Before you finish, make sure each line of the records has been retyped exactly.
*** Material for the task Section Begins ***
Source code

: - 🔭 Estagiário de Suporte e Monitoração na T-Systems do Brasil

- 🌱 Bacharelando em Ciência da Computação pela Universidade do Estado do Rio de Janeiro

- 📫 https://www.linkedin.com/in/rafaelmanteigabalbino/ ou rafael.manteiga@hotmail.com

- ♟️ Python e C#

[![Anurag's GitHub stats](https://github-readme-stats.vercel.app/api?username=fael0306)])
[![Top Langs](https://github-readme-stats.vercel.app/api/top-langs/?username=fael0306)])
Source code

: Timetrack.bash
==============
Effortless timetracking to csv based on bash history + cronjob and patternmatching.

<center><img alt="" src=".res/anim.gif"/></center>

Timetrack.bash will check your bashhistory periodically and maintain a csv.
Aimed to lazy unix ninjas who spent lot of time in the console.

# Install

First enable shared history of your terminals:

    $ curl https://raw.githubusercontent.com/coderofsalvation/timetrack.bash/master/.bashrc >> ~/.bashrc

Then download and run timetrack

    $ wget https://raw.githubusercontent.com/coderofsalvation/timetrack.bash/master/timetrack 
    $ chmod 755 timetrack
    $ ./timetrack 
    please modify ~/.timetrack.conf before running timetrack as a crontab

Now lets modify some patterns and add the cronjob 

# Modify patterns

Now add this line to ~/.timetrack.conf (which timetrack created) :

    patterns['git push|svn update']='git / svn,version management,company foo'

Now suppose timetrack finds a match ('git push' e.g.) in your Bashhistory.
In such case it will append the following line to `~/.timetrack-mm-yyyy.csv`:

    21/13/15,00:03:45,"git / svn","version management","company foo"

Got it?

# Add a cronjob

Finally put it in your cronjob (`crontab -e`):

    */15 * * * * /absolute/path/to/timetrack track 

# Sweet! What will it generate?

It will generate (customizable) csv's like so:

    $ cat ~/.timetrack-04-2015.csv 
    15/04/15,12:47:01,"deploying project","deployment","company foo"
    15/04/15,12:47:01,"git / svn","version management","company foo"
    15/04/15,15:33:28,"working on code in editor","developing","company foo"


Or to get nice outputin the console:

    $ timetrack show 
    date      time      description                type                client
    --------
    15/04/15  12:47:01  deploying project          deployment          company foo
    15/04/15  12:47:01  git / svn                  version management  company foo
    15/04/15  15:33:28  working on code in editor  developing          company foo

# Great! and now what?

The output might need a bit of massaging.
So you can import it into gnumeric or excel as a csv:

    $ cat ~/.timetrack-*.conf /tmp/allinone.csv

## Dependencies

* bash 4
*** Material for the task Section Ends ***
### [Solution to this task]
Source code

: - 🔭 Estagiário de Suporte e Monitoração na T-Systems do Brasil

- 🌱 Bacharelando em Ciência da Computação pela Universidade do Estado do Rio de Janeiro

- 📫 https://www.linkedin.com/in/rafaelmanteigabalbino/ ou rafael.manteiga@hotmail.com

- ♟️ Python e C#

[![Anurag's GitHub stats](https://github-readme-stats.vercel.app/api?username=fael0306)])
[![Top Langs](https://github-readme-stats.vercel.app/api/top-langs/?username=fael0306)])
Source code

: Timetrack.bash
==============
Effortless timetracking to csv based on bash history + cronjob and patternmatching.

<center><img alt="" src=".res/anim.gif"/></center>

Timetrack.bash will check your bashhistory periodically and maintain a csv.
Aimed to lazy unix ninjas who spent lot of time in the console.

# Install

First enable shared history of your terminals:

    $ curl https://raw.githubusercontent.com/coderofsalvation/timetrack.bash/master/.bashrc >> ~/.bashrc

Then download and run timetrack

    $ wget https://raw.githubusercontent.com/coderofsalvation/timetrack.bash/master/timetrack 
    $ chmod 755 timetrack
    $ ./timetrack 
    please modify ~/.timetrack.conf before running timetrack as a crontab

Now lets modify some patterns and add the cronjob 

# Modify patterns

Now add this line to ~/.timetrack.conf (which timetrack created) :

    patterns['git push|svn update']='git / svn,version management,company foo'

Now suppose timetrack finds a match ('git push' e.g.) in your Bashhistory.
In such case it will append the following line to `~/.timetrack-mm-yyyy.csv`:

    21/13/15,00:03:45,"git / svn","version management","company foo"

Got it?

# Add a cronjob

Finally put it in your cronjob (`crontab -e`):

    */15 * * * * /absolute/path/to/timetrack track 

# Sweet! What will it generate?

It will generate (customizable) csv's like so:

    $ cat ~/.timetrack-04-2015.csv 
    15/04/15,12:47:01,"deploying project","deployment","company foo"
    15/04/15,12:47:01,"git / svn","version management","company foo"
    15/04/15,15:33:28,"working on code in editor","developing","company foo"


Or to get nice outputin the console:

    $ timetrack show 
    date      time      description                type                client
    --------
    15/04/15  12:47:01  deploying project          deployment          company foo
    15/04/15  12:47:01  git / svn                  version management  company foo
    15/04/15  15:33:28  working on code in editor  developing          company foo

# Great! and now what?

The output might need a bit of massaging.
So you can import it into gnumeric or excel as a csv:

    $ cat ~/.timetrack-*.conf /tmp/allinone.csv

## Dependencies

* bash 4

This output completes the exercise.